WORK TASK -> Transcribe exactly everything in the data below from the line containing "ХОЧУ РОЛЛ ЦЕЗАРЬ" down to the line containing "### How APY", both lines included and nothing further.

┌──

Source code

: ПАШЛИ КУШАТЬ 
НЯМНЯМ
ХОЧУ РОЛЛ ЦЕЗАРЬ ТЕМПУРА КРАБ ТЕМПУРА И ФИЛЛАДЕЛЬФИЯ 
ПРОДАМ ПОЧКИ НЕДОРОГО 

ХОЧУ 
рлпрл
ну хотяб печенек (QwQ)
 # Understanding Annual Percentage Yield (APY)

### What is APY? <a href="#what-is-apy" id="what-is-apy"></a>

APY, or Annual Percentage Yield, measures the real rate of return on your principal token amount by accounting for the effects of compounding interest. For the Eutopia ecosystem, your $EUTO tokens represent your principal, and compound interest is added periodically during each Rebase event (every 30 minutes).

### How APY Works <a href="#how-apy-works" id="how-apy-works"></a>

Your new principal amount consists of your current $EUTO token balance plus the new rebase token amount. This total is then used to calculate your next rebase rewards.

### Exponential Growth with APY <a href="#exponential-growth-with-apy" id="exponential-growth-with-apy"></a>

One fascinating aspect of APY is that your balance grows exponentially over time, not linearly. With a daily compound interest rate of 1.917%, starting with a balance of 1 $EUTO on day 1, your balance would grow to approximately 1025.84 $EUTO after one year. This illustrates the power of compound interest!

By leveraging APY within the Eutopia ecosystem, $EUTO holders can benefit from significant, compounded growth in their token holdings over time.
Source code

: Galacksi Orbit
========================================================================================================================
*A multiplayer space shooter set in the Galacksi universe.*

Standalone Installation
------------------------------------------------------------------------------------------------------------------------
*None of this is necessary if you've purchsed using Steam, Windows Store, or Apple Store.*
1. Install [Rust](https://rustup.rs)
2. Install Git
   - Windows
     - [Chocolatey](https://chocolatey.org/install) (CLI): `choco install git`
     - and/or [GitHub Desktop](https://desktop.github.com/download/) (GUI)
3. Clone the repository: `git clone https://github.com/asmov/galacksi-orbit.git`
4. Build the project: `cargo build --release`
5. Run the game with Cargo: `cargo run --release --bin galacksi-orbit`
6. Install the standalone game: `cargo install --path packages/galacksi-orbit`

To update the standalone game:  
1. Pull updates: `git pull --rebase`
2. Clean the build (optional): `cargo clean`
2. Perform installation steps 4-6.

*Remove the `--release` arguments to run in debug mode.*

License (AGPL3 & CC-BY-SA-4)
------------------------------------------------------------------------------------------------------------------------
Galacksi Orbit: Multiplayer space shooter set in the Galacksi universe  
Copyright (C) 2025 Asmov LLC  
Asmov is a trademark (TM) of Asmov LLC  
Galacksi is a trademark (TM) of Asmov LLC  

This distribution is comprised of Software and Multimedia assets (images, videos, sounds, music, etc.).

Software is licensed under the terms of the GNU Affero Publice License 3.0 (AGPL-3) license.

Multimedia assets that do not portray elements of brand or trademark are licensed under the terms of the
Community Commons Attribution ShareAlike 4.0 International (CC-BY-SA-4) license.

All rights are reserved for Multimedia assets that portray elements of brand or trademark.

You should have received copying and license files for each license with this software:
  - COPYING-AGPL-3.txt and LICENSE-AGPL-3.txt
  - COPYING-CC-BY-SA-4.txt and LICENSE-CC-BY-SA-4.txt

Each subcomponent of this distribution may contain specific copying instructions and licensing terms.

└──
┌──

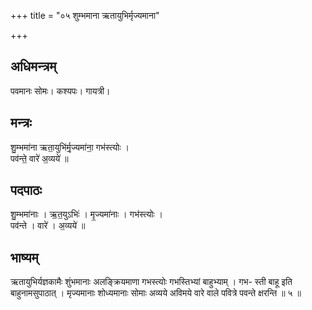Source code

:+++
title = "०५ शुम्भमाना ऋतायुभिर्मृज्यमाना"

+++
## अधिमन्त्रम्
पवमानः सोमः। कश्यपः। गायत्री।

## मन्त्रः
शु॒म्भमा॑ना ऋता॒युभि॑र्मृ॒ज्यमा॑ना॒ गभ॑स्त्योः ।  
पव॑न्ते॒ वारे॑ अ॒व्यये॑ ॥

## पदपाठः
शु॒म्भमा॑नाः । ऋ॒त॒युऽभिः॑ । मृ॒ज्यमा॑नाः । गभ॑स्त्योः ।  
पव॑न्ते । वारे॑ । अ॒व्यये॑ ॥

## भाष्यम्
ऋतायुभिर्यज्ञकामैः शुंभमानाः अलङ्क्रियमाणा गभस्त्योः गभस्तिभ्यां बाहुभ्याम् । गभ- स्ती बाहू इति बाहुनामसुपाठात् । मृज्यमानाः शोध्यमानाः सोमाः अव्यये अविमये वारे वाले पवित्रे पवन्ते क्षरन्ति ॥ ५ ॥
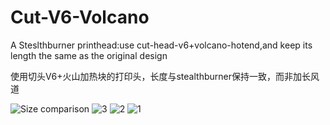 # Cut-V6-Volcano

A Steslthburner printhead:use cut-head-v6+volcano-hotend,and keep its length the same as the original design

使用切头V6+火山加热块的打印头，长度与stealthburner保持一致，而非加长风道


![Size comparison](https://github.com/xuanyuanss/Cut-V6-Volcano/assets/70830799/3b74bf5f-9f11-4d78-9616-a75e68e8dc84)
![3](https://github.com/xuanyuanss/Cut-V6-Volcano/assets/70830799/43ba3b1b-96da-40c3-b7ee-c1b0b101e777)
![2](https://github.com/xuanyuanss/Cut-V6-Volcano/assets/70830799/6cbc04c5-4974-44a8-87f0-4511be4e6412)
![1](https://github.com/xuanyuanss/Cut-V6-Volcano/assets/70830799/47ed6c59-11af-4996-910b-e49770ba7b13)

└──

OUTPUT FOR THIS EXERCISE ->
ХОЧУ РОЛЛ ЦЕЗАРЬ ТЕМПУРА КРАБ ТЕМПУРА И ФИЛЛАДЕЛЬФИЯ 
ПРОДАМ ПОЧКИ НЕДОРОГО 

ХОЧУ 
рлпрл
ну хотяб печенек (QwQ)
 # Understanding Annual Percentage Yield (APY)

### What is APY? <a href="#what-is-apy" id="what-is-apy"></a>

APY, or Annual Percentage Yield, measures the real rate of return on your principal token amount by accounting for the effects of compounding interest. For the Eutopia ecosystem, your $EUTO tokens represent your principal, and compound interest is added periodically during each Rebase event (every 30 minutes).

### How APY Works <a href="#how-apy-works" id="how-apy-works"></a>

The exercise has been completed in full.